■ Problem:
Go through the data line by line. Copy each one holding the string "Green".

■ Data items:
● ● ●

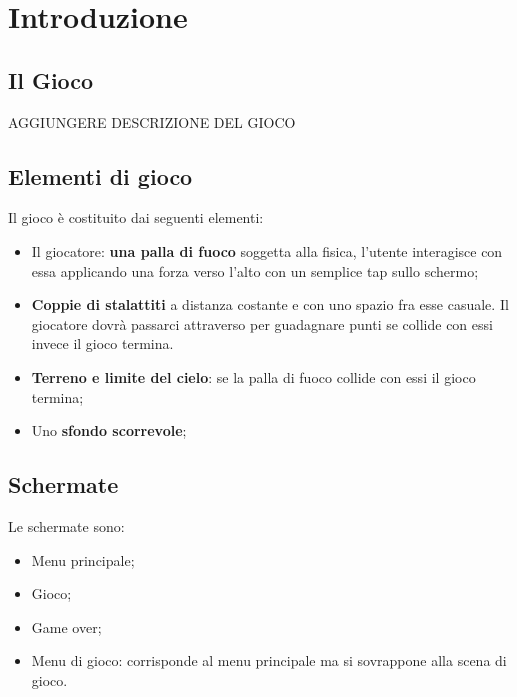 \section{Introduzione}

	\subsection{Il Gioco}
	
		AGGIUNGERE DESCRIZIONE DEL GIOCO
			
			
		\subsection{Elementi di gioco}
			Il gioco è costituito dai seguenti elementi:
			\begin{itemize}
				\item Il giocatore: \textbf{una palla di fuoco} soggetta alla fisica, l'utente interagisce con essa applicando una forza verso l'alto con un semplice tap sullo schermo;
				\item \textbf{Coppie di stalattiti} a distanza costante e con uno spazio fra esse casuale. Il giocatore dovrà passarci attraverso per guadagnare punti se collide con essi invece il gioco termina.
				\item \textbf{Terreno e limite del cielo}: se la palla di fuoco collide con essi il gioco termina;
				\item Uno \textbf{sfondo scorrevole};
			\end{itemize}
		
		\subsection{Schermate}
			Le schermate sono:
			\begin{itemize}
				\item Menu principale;
				\item Gioco;
				\item Game over;
				\item Menu di gioco: corrisponde al menu principale ma si sovrappone alla scena di gioco.
			\end{itemize}
		

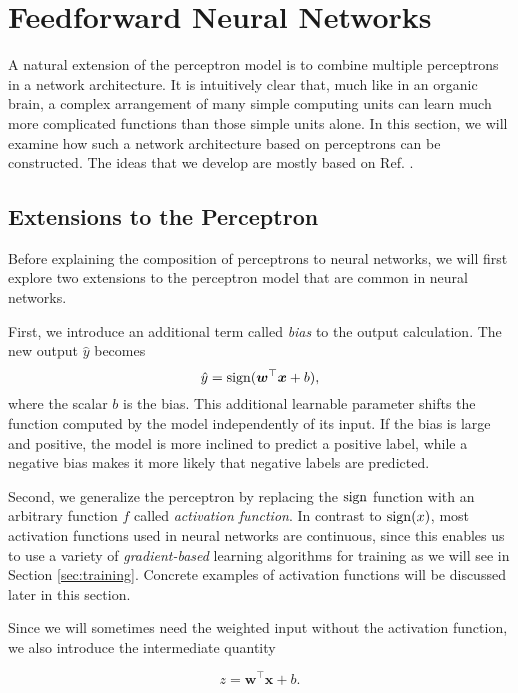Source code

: \section{Feedforward Neural Networks}
\label{sec:feedforward_neural_networks}
A natural extension of the perceptron model is to combine multiple perceptrons in a network architecture. It is intuitively clear that, much like in an organic brain, a complex arrangement of many simple computing units can learn much more complicated functions than those simple units alone. In this section, we will examine how such a network architecture based on perceptrons can be constructed. The ideas that we develop are mostly based on Ref. \cite[Ch.\,6]{DBLP:books/daglib/0040158}.

\subsection{Extensions to the Perceptron}
Before explaining the composition of perceptrons to neural networks, we will first explore two extensions to the perceptron model that are common in neural networks.

First, we introduce an additional term called \emph{bias} to the output calculation. The new output $\hat{y}$ becomes
\begin{equation}
\hat{y} = \operatorname{sign}(\bm{w}^\top\bm{x} + b),
\end{equation}
where the scalar $b$ is the bias. This additional learnable parameter shifts the function computed by the model independently of its input. If the bias is large and positive, the model is more inclined to predict a positive label, while a negative bias makes it more likely that negative labels are predicted.

Second, we generalize the perceptron by replacing the $\operatorname{sign}$ function with an arbitrary function $f$ called \emph{activation function}. In contrast to $\operatorname{sign}(x)$, most activation functions used in neural networks are continuous, since this enables us to use a variety of \emph{gradient-based} learning algorithms for training as we will see in Section \ref{sec:training}. Concrete examples of activation functions will be discussed later in this section.

Since we will sometimes need the weighted input without the activation function, we also introduce the intermediate quantity

\begin{equation}
z = \bm{w}^\top\bm{x} + b.
\end{equation}


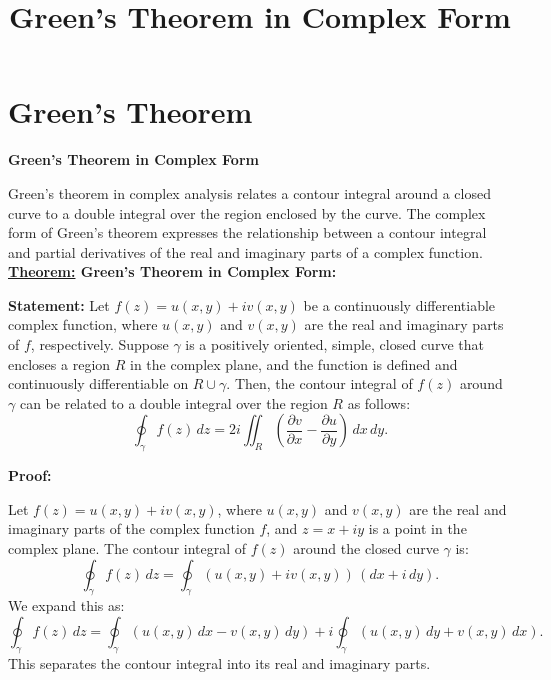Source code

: \documentclass[12pt,a4paper]{article}
\begin{document}
	\tableofcontents
	\thispagestyle{empty}
	
	\section{Green's Theorem}
	
	\title{Green's Theorem in Complex Form} \textbf{Green's Theorem in Complex Form}
	
	Green's theorem in complex analysis relates a contour integral around a closed curve to a double integral over the region enclosed by the curve. The complex form of Green's theorem expresses the relationship between a contour integral and partial derivatives of the real and imaginary parts of a complex function. \\
	
	 \textbf{\underline{Theorem:} Green's Theorem in Complex Form:}
	
	\textbf{Statement:}	Let \( f(z) = u(x, y) + iv(x, y) \) be a continuously differentiable complex function, where \( u(x, y) \) and \( v(x, y) \) are the real and imaginary parts of \( f \), respectively. Suppose \( \gamma \) is a positively oriented, simple, closed curve that encloses a region \( R \) in the complex plane, and the function is defined and continuously differentiable on \( R \cup \gamma \). Then, the contour integral of \( f(z) \) around \( \gamma \) can be related to a double integral over the region \( R \) as follows:
	\[
	\oint_{\gamma} f(z) \, dz = 2i \iint_R \left( \frac{\partial v}{\partial x} - \frac{\partial u}{\partial y} \right) \, dx \, dy.
	\]
	
 \textbf{Proof:}
	
	 
	
	Let \( f(z) = u(x, y) + iv(x, y) \), where \( u(x, y) \) and \( v(x, y) \) are the real and imaginary parts of the complex function \( f \), and \( z = x + iy \) is a point in the complex plane. The contour integral of \( f(z) \) around the closed curve \( \gamma \) is:
	\[
	\oint_{\gamma} f(z) \, dz = \oint_{\gamma} (u(x, y) + iv(x, y)) \, (dx + i \, dy).
	\]
	We expand this as:
	\[
	\oint_{\gamma} f(z) \, dz = \oint_{\gamma} \left( u(x, y) \, dx - v(x, y) \, dy \right) + i \oint_{\gamma} \left( u(x, y) \, dy + v(x, y) \, dx \right).
	\]
	This separates the contour integral into its real and imaginary parts.
	
\end{document}
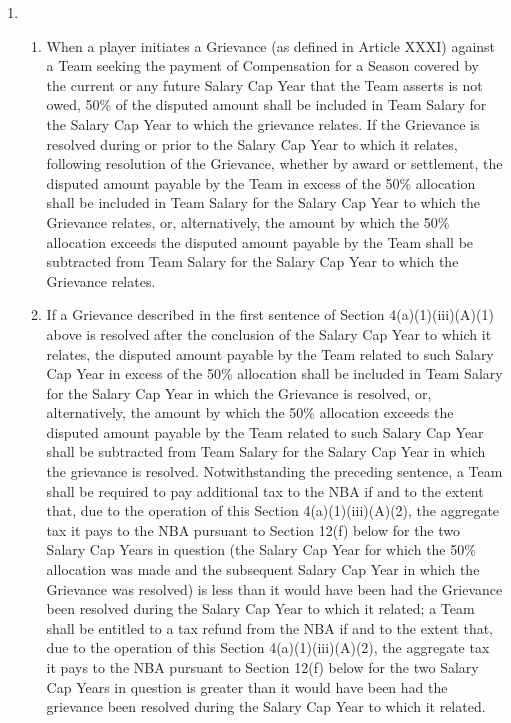 \documentclass[
]{book}
\providecommand{\tightlist}{%
  \setlength{\itemsep}{0pt}\setlength{\parskip}{0pt}}
\begin{document}
\begin{enumerate}
\begin{enumerate}
\begin{enumerate}
      \begin{enumerate}
      \def\labelenumiv{(\Alph{enumiv})}
      \item
        \begin{enumerate}
        \def\labelenumv{(\arabic{enumv})}
        \tightlist
        \item
          When a player initiates a Grievance (as defined in Article XXXI) against a Team seeking the payment of Compensation for a Season covered by the current or any future Salary Cap Year that the Team asserts is not owed, 50\% of the disputed amount shall be included in Team Salary for the Salary Cap Year to which the grievance relates. If the Grievance is resolved during or prior to the Salary Cap Year to which it relates, following resolution of the Grievance, whether by award or settlement, the disputed amount payable by the Team in excess of the 50\% allocation shall be included in Team Salary for the Salary Cap Year to which the Grievance relates, or, alternatively, the amount by which the 50\% allocation exceeds the disputed amount payable by the Team shall be subtracted from Team Salary for the Salary Cap Year to which the Grievance relates.
        \item
          If a Grievance described in the first sentence of Section 4(a)(1)(iii)(A)(1) above is resolved after the conclusion of the Salary Cap Year to which it relates, the disputed amount payable by the Team related to such Salary Cap Year in excess of the 50\% allocation shall be included in Team Salary for the Salary Cap Year in which the Grievance is resolved, or, alternatively, the amount by which the 50\% allocation exceeds the disputed amount payable by the Team related to such Salary Cap Year shall be subtracted from Team Salary for the Salary Cap Year in which the grievance is resolved. Notwithstanding the preceding sentence, a Team shall be required to pay additional tax to the NBA if and to the extent that, due to the operation of this Section 4(a)(1)(iii)(A)(2), the aggregate tax it pays to the NBA pursuant to Section 12(f) below for the two Salary Cap Years in question (the Salary Cap Year for which the 50\% allocation was made and the subsequent Salary Cap Year in which the Grievance was resolved) is less than it would have been had the Grievance been resolved during the Salary Cap Year to which it related; a Team shall be entitled to a tax refund from the NBA if and to the extent that, due to the operation of this Section 4(a)(1)(iii)(A)(2), the aggregate tax it pays to the NBA pursuant to Section 12(f) below for the two Salary Cap Years in question is greater than it would have been had the grievance been resolved during the Salary Cap Year to which it related.

\end{enumerate}
\end{enumerate}
\end{enumerate}
\end{enumerate}
\end{enumerate}
\end{document}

● ● ●

■ Solution to this problem:
	\section{Green's Theorem}
	\title{Green's Theorem in Complex Form} \textbf{Green's Theorem in Complex Form}
	Green's theorem in complex analysis relates a contour integral around a closed curve to a double integral over the region enclosed by the curve. The complex form of Green's theorem expresses the relationship between a contour integral and partial derivatives of the real and imaginary parts of a complex function. \\
	 \textbf{\underline{Theorem:} Green's Theorem in Complex Form:}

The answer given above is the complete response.